La voz del joven había abandonado el tono burlón. Se acercó hasta que fue enfocado por los ojos de Rudi que lo observaba en silencio, incrédulo por encontrarse fuera de sus anteriores pesadillas.
–Me llamo Fosco Frizmaier ―dijo alargando una mano grande y sólida.
Era un joven alto y muy delgado, con un uniforme andrajoso que llevaba encima y que, no obstante la delgadez conseguía que le colgase por todas partes, era demasiado corto. Las manos descarnadas eran elegantes con dedos largos y uñas redondas cortadas con cuidado. Las muñecas que salían de las mangas de la camisa eran huesudos pero robustos, de la misma manera que los hombros, un poco inclinados hacia delante, que sin embargo tenían una estructura vigorosa. Los cabellos largos, rubios y lisos, caían desordenados sobre la frente demasiado alta y encuadraban el rostro iluminado por unos ojos vivaces y atentos que la vida todavía no había domado, a pesar de que los años de guerra habían hecho de todo para conseguirlo. Caminaba apoyado en una muleta y el esfuerzo para sostenerse sobre una sola pierna le hacía encorvar todavía más los hombros.

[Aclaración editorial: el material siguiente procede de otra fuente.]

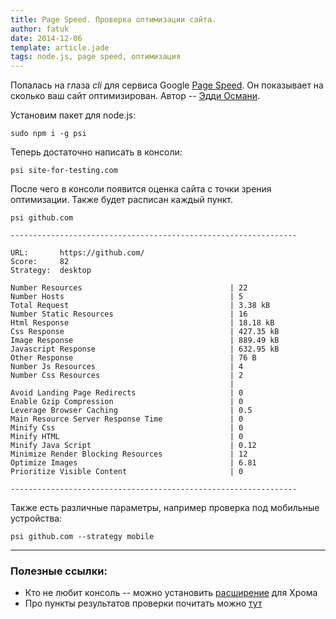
 ```yaml
---
title: Page Speed. Проверка оптимизации сайта.
author: fatuk
date: 2014-12-06
template: article.jade
tags: node.js, page speed, оптимизация
---
```


Попалась на глаза *cli* для сервиса Google [Page Speed](https://developers.google.com/speed/pagespeed/). Он показывает на сколько ваш сайт оптимизирован. Автор -- [Эдди Османи](https://github.com/addyosmani).

<span class="more"></span>

Установим пакет для node.js:

```shell
sudo npm i -g psi
```

Теперь достаточно написать в консоли:

```shell
psi site-for-testing.com
```

После чего в консоли появится оценка сайта с точки зрения оптимизации. Также будет расписан каждый пункт.

```shell
psi github.com

----------------------------------------------------------------

URL:       https://github.com/
Score:     82
Strategy:  desktop

Number Resources                                 | 22
Number Hosts                                     | 5
Total Request                                    | 3.38 kB
Number Static Resources                          | 16
Html Response                                    | 18.18 kB
Css Response                                     | 427.35 kB
Image Response                                   | 889.49 kB
Javascript Response                              | 632.95 kB
Other Response                                   | 76 B
Number Js Resources                              | 4
Number Css Resources                             | 2
                                                 |
Avoid Landing Page Redirects                     | 0
Enable Gzip Compression                          | 0
Leverage Browser Caching                         | 0.5
Main Resource Server Response Time               | 0
Minify Css                                       | 0
Minify HTML                                      | 0
Minify Java Script                               | 0.12
Minimize Render Blocking Resources               | 12
Optimize Images                                  | 6.81
Prioritize Visible Content                       | 0

----------------------------------------------------------------
```

Также есть различные параметры, например проверка под мобильные устройства:

```shell
psi github.com --strategy mobile
```

---

### Полезные ссылки:

* Кто не любит консоль -- можно установить [расширение](https://developers.google.com/speed/pagespeed/insights_extensions) для Хрома
* Про пункты результатов проверки почитать можно [тут](https://developers.google.com/speed/docs/insights/rules)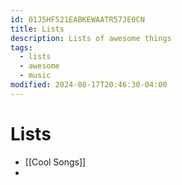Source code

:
 ```yaml
---
id: 01J5HF521EABKEWAATR57JE0CN
title: Lists
description: Lists of awesome things
tags:
  - lists
  - awesome
  - music
modified: 2024-08-17T20:46:30-04:00
---
```

# Lists
- [[Cool Songs]]
-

Rudi lo miró sin responder a su saludo.
Frizmaier, moviendo velozmente la mano delante de los ojos, dijo riendo.
–¿Estás ahí? ¿Paso más tarde?
Rudi, finalmente, sonrió.
Fosco había sido herido en una rodillas durante un combate contra los austro-húngaros.
–Una lucha casi entre parientes ―decía dado que su abuelo había nacido en Viena y se había mudado muy joven a Milano. Era un enviado de guerra de un periódico que tenía la sede en la ciudad y lo que le ponía como una fiera era el haberse dejado pillar por una bala cuando nunca jamás había disparado un tiro.
–¡Malditos boches, ni siquiera saben disparar, de otra forma hubieran dejado fuera de combate a alguien más peligroso que yo. Así han eliminado una pluma, no una bayoneta!
En la habitación era casi imposible reposar ya fuera de día como de noche. Desde el frente llegaban continuamente nuevos heridos. Las jóvenes de la Cruz Roja trabajaban sin tregua al lado de los médicos que se alternaban para ejecutar las intervenciones con lo que tenían a mano. Muchos de los que traían al hospital eran muchachos muy jóvenes, destrozados por las bombas o dominados por un estado de terror que no conseguían vencer.